Re: group locking: incomplete patch, just for discussion - Mailing list pgsql-hackers

From Robert Haas
Subject Re: group locking: incomplete patch, just for discussion
Date
Msg-id CA+TgmoaxYGnbYHFOd_NCyJE7rr3ZLtopw=oRmi9V7Z+u=36+-w@mail.gmail.com
Whole thread Raw
In response to Re: group locking: incomplete patch, just for discussion  (Andres Freund <andres@2ndquadrant.com>)
Responses Re: group locking: incomplete patch, just for discussion
Re: group locking: incomplete patch, just for discussion
Re: group locking: incomplete patch, just for discussion
List pgsql-hackers
On Fri, Oct 31, 2014 at 10:38 AM, Andres Freund <andres@2ndquadrant.com> wrote:
> I have serious doubts about the number of cases where it's correct to
> access relations in a second backend that are exclusively locked. Not so
> much when that happens for a user issued LOCK statement of course, but
> when the system has done so. Personally I think to stay sane we'll have
> to forbid access to anything normal other backends can't access either -
> otherwise things will get too hard to reason about.
>
> So just refusing parallelism as soon as anything has taken an access
> exclusive lock doesn't sound too bad to me.

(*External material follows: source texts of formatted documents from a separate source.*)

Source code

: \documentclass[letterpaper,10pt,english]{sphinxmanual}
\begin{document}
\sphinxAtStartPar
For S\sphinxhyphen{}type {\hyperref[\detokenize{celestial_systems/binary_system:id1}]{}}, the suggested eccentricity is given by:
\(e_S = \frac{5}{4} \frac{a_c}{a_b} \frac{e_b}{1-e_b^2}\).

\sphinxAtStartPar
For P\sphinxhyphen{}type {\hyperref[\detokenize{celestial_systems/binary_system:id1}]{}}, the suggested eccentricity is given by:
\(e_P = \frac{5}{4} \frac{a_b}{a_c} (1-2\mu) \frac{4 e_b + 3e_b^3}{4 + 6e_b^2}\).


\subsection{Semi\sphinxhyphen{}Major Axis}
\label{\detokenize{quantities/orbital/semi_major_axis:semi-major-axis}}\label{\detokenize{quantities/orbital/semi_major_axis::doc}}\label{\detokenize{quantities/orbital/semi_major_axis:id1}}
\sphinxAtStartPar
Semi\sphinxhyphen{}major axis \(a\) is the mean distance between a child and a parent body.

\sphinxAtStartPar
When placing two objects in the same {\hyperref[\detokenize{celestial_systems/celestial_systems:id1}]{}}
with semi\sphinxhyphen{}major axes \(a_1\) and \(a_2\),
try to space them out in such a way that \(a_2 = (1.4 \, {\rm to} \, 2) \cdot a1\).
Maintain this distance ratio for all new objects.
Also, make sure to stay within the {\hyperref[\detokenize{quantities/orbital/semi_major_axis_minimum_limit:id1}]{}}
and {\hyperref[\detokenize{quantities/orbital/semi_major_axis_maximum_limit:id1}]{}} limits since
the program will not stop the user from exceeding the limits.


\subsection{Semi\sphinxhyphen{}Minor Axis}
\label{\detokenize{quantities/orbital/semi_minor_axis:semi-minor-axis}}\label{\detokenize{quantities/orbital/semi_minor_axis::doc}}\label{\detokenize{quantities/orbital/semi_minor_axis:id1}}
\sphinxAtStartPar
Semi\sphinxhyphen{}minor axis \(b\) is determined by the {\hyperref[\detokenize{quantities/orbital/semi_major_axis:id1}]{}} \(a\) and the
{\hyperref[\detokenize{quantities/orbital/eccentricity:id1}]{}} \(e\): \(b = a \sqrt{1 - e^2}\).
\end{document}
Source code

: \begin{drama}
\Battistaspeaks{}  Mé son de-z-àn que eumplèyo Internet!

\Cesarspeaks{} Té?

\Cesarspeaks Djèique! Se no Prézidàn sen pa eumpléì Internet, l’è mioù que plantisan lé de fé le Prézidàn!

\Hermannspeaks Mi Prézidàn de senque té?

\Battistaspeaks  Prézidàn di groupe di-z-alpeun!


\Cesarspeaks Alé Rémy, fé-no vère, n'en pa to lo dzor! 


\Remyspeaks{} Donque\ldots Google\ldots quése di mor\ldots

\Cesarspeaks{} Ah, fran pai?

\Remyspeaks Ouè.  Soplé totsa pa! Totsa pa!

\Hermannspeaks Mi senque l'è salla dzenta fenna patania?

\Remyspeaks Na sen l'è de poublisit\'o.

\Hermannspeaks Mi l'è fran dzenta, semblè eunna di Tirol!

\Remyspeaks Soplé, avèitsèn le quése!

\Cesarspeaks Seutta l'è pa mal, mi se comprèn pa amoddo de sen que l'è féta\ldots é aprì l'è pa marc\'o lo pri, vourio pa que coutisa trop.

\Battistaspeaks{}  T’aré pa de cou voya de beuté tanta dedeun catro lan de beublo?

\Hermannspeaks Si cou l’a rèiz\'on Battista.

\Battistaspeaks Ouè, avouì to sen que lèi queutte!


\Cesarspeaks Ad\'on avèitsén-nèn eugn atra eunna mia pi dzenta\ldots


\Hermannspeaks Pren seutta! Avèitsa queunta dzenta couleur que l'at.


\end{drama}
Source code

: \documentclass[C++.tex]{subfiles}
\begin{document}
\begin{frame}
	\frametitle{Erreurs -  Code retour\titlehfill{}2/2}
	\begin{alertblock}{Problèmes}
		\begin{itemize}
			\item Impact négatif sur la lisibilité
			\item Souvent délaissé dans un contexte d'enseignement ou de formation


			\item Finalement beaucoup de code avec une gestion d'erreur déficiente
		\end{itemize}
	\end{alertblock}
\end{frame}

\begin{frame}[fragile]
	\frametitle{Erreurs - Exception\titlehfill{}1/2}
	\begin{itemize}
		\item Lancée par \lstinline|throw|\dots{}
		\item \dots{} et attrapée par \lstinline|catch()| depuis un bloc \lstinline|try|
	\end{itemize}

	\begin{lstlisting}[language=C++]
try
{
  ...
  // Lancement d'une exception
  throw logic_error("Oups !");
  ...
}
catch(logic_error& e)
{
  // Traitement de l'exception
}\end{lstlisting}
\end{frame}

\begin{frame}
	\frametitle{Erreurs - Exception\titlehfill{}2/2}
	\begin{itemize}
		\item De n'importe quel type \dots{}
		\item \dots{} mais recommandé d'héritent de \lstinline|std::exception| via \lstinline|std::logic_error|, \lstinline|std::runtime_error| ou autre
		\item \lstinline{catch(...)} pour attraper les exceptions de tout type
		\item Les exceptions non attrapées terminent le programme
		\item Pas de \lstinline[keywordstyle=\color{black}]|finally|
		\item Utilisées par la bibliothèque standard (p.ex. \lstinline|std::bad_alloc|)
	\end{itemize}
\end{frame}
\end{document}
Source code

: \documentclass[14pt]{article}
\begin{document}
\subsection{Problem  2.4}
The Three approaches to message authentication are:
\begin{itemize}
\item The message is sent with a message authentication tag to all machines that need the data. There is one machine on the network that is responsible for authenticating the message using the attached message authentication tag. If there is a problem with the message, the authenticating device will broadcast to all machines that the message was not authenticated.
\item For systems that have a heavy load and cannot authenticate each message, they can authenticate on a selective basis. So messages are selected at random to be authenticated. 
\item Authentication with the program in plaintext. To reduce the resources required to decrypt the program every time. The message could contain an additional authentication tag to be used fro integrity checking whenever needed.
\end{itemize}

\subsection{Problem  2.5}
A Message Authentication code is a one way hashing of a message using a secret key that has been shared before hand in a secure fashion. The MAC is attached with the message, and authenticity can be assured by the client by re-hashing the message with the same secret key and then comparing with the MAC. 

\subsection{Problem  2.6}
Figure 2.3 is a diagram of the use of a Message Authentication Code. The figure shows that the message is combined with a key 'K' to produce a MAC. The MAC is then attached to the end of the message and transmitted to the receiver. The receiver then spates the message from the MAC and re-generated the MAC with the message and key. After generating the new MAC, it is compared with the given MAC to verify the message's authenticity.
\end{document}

That restriction seems onerous to me; for example, it would prevent a
parallel sort for CLUSTER or a parallel index rebuild for VACUUM FULL.
Those seems like worthy targets for parallelism, and maybe even early
targets, since I expect a lot of the real complexity here to be in the
query planner, and you can avoid most of that complexity when planning
DDL.

I also think it's unnecessary.  It's wrong to think of two parallel
backends that both want AccessExclusiveLock on a given target relation
as conflicting with each other; if the process were not running in
parallel, those lock requests would both have come from the same
process and both requests would have been granted.  Parallelism is
generally not about making different things happen; it's about
spreading the stuff that would happen anyway across multiple backends,
and things that would succeed if done in a single backend shouldn't
fail when spread across 2 or more without some compelling
justification.  The cases where it's actually unsafe for a table to be
accessed even by some other code within the same backend are handled
not by the lock manager, but by CheckTableNotInUse().  That call
should probably fail categorically if issued while parallelism is
active.

>> >> 1. Turing's theorem being what it is, predicting what catalog tables
>> >> the child might lock is not necessarily simple.
>> >
>> > Well, there's really no need to be absolutely general here. We're only
>> > going to support a subset of functionality as parallelizable. And in
>> > that case we don't need anything complicated to acquire all locks.
>>
>> See, that's what I don't believe.  Even very simple things like
>> equality operators do a surprising amount of catalog locking.
>
> So what? I don't see catalog locking as something problematic? Maybe I'm
> missing something, but I don't see cases would you expect deadlocks or
> anything like it on catalog relations?

Suppose somebody fires off a parallel sort on a text column, or a
parallel sequential scan involving a qual of the form textcol = 'zog'.
We launch a bunch of workers to do comparisons; they do lookups
against pg_collation.  After some but not all of them have loaded the
collation information they need into their local cache, the DBA types
"cluster pg_collate".  It queues up for an AccessExclusiveLock.  The
remaining parallel workers join the wait queue waiting for their
AccessShareLock. The system is now deadlocked; the only solution is to
move the parallel workers ahead of the AccessExclusiveLock request,
but the deadlock detector won't do that unless it knows about the
relationship among the parallel workers.

It's possible to construct more obscure cases as well.  For example,
suppose a user (for reasons known only to himself and God) does LOCK
TABLE pg_opclass and then begins a sort of a column full of enums.
Meanwhile, another user tries to CLUSTER pg_enum.  This will deadlock
if, and only if, some of the enum OIDs are odd.  I mention this
example not because I think it's a particularly useful case but
because it illustrates just how robust the current system is: it will
catch that case, and break the deadlock somehow, and you as a
PostgreSQL backend hacker do not need to think about it.  The guy who
added pg_enum did not need to think about it.  It just works.  If we
decide that parallelism is allowed to break that guarantee, then every
patch that does parallel anything has got to worry about what
undetected deadlocks might result, and then argue about which of them
are obscure enough that we shouldn't care and which are not.  That
doesn't sound like a fun way to spend my time.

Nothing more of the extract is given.